20 Desa di Nganjuk Dianugerahi Penghargaan Tata Kelola Keuangan

ADAKITANEWS, Nganjuk – Pemerintah Kabupaten Nganjuk melalui Inspektorat Daerah Kabupaten Nganjuk dan Instansi terkait menggelar Malam Anugerah Tata Kelola Keuangan Desa, Rabu (18/09).

Kegiatan Malam anugerah Tata Kelola Keuangan Desa merupakan salah satu program kompetisi yang dilakukan Antar Pemerintah Desa se-Kabupaten Nganjuk.

Bupati Nganjuk, H Novi Rahman Hidayat menyampaikan, Kabupaten Nganjuk adalah satu satunya Kabupaten yang memberi penghargaan kepada pengelolaan keuangan desa. “Ini bentuk keseriusan pemerintah dalam pembinaan dan pengawasan di bidang perencanaan, penganggaran, pelaksanan, dan pelaporan,“ ujarnya.

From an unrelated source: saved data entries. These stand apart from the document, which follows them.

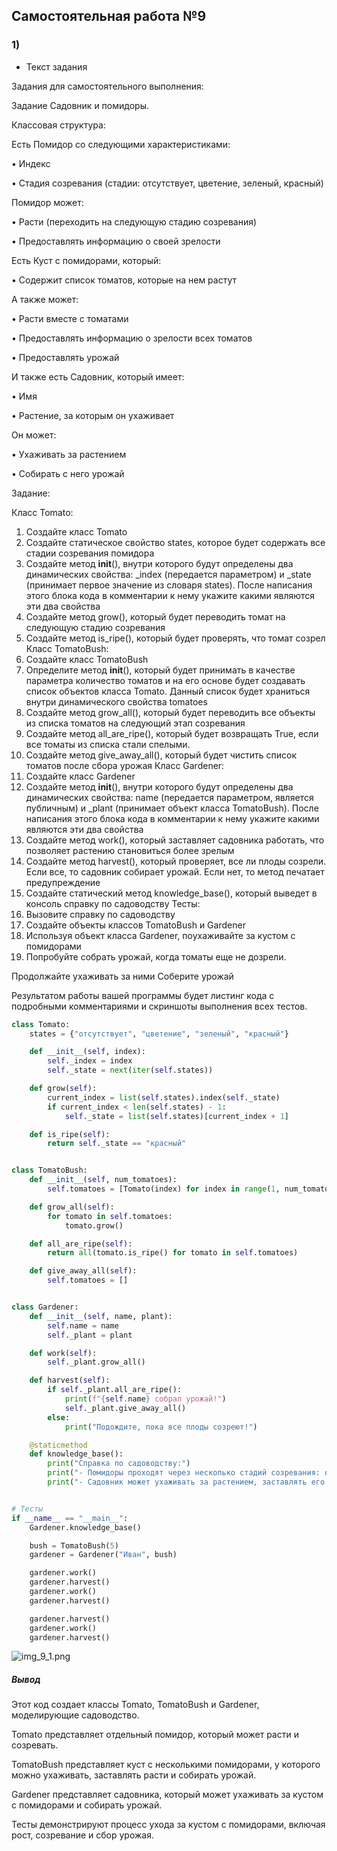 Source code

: ## Самостоятельная работа №9

### 1)
- Текст задания

Задания для самостоятельного выполнения:

Задание Садовник и помидоры.

Классовая структура:

Есть Помидор со следующими характеристиками:

• Индекс

• Стадия созревания (стадии: отсутствует, цветение, зеленый, красный)

Помидор может:

• Расти (переходить на следующую стадию созревания)

• Предоставлять информацию о своей зрелости

Есть Куст с помидорами, который:

• Содержит список томатов, которые на нем растут

А также может:

• Расти вместе с томатами

• Предоставлять информацию о зрелости всех томатов

• Предоставлять урожай

И также есть Садовник, который имеет:

• Имя

• Растение, за которым он ухаживает

Он может:

• Ухаживать за растением

• Собирать с него урожай

Задание:

Класс Tomato:

1) Создайте класс Tomato
2) Создайте статическое свойство states, которое будет содержать все 
стадии созревания помидора
3) Создайте метод __init__(), внутри которого будут определены два 
динамических свойства: _index (передается параметром) и _state
(принимает первое значение из словаря states). После написания 
этого блока кода в комментарии к нему укажите какими являются 
эти два свойства
4) Создайте метод grow(), который будет переводить томат на 
следующую стадию созревания
5) Создайте метод is_ripe(), который будет проверять, что томат созрел
Класс TomatoBush:
1) Создайте класс TomatoBush
2) Определите метод __init__(), который будет принимать в качестве 
параметра количество томатов и на его основе будет создавать 
список объектов класса Tomato. Данный список будет храниться 
внутри динамического свойства tomatoes
3) Создайте метод grow_all(), который будет переводить все объекты 
из списка томатов на следующий этап созревания
4) Создайте метод all_are_ripe(), который будет возвращать True, если 
все томаты из списка стали спелыми.
5) Создайте метод give_away_all(), который будет чистить список 
томатов после сбора урожая
Класс Gardener:
1) Создайте класс Gardener
2) Создайте метод __init__(), внутри которого будут определены два 
динамических свойства: name (передается параметром, является 
публичным) и _plant (принимает объект класса TomatoBush). После 
написания этого блока кода в комментарии к нему укажите какими 
являются эти два свойства
3) Создайте метод work(), который заставляет садовника работать, что 
позволяет растению становиться более зрелым
4) Создайте метод harvest(), который проверяет, все ли плоды созрели. 
Если все, то садовник собирает урожай. Если нет, то метод печатает 
предупреждение
5) Создайте статический метод knowledge_base(), который выведет в 
консоль справку по садоводству
Тесты:
1) Вызовите справку по садоводству
2) Создайте объекты классов TomatoBush и Gardener
3) Используя объект класса Gardener, поухаживайте за кустом с 
помидорами
4) Попробуйте собрать урожай, когда томаты еще не дозрели.

Продолжайте ухаживать за ними 
Соберите урожай

Результатом работы вашей программы будет листинг кода с подробными 
комментариями и скриншоты выполнения всех тестов.


```python
class Tomato:
    states = {"отсутствует", "цветение", "зеленый", "красный"}

    def __init__(self, index):
        self._index = index
        self._state = next(iter(self.states))

    def grow(self):
        current_index = list(self.states).index(self._state)
        if current_index < len(self.states) - 1:
            self._state = list(self.states)[current_index + 1]

    def is_ripe(self):
        return self._state == "красный"


class TomatoBush:
    def __init__(self, num_tomatoes):
        self.tomatoes = [Tomato(index) for index in range(1, num_tomatoes + 1)]

    def grow_all(self):
        for tomato in self.tomatoes:
            tomato.grow()

    def all_are_ripe(self):
        return all(tomato.is_ripe() for tomato in self.tomatoes)

    def give_away_all(self):
        self.tomatoes = []


class Gardener:
    def __init__(self, name, plant):
        self.name = name
        self._plant = plant

    def work(self):
        self._plant.grow_all()

    def harvest(self):
        if self._plant.all_are_ripe():
            print(f"{self.name} собрал урожай!")
            self._plant.give_away_all()
        else:
            print("Подождите, пока все плоды созреют!")

    @staticmethod
    def knowledge_base():
        print("Справка по садоводству:")
        print("- Помидоры проходят через несколько стадий созревания: от отсутствия до красного.")
        print("- Садовник может ухаживать за растением, заставлять его расти и собирать урожай.")


# Тесты
if __name__ == "__main__":
    Gardener.knowledge_base()

    bush = TomatoBush(5)
    gardener = Gardener("Иван", bush)

    gardener.work()
    gardener.harvest()
    gardener.work()
    gardener.harvest()

    gardener.harvest()
    gardener.work()
    gardener.harvest()
```

  ![img_9_1.png](https://github.com/xsadsenpai/py_practice/blob/lab9/pic/img_9_1.png)

##### Вывод

Этот код создает классы Tomato, TomatoBush и Gardener, моделирующие садоводство.

Tomato представляет отдельный помидор, который может расти и созревать.

TomatoBush представляет куст с несколькими помидорами, у которого можно ухаживать, заставлять расти и собирать урожай.

Gardener представляет садовника, который может ухаживать за кустом с помидорами и собирать урожай.

Тесты демонстрируют процесс ухода за кустом с помидорами, включая рост, созревание и сбор урожая.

Bupati yang akrab disapa Mas Novi itupun mengatakan, kegiatan ini juga merupakan bentuk kepercayaan akuntabilitas terhadap pengelolaan keuangan desa, sehingga bisa menepis isu–isu yang tidak benar.

Dari hasil pemeriksaan Inspektorat Daerah Nganjuk, ada 10 Desa yang masuk penilaian Pratama dan 10 Desa untuk penilaian Madya. Sedangkan untuk penilaian Utama, belum ada satupun desa dari 264 Desa di 20 Kecamatan se-Kabupaten Nganjuk yang mendapatkannya.

Bupati berharap bagi desa yang belum mendapat penghargaan harus terus berusaha agar tahun depan bisa mendapat penghargaan. Karena bagi yang mendapat penghargaan, akan mendapat BKK keuangan bertahap.

Desa yang masuk kategori Pratama mendapat bantuan anggaran Rp 75 juta, untuk kategori Madya Rp 100 juta, dan kategori Utama Rp 350 juta. Ini tidak termasuk 60 unit mobil siaga desa yang dianggarkan secara bertahap untuk membantu masyarakat yang membutuhkan.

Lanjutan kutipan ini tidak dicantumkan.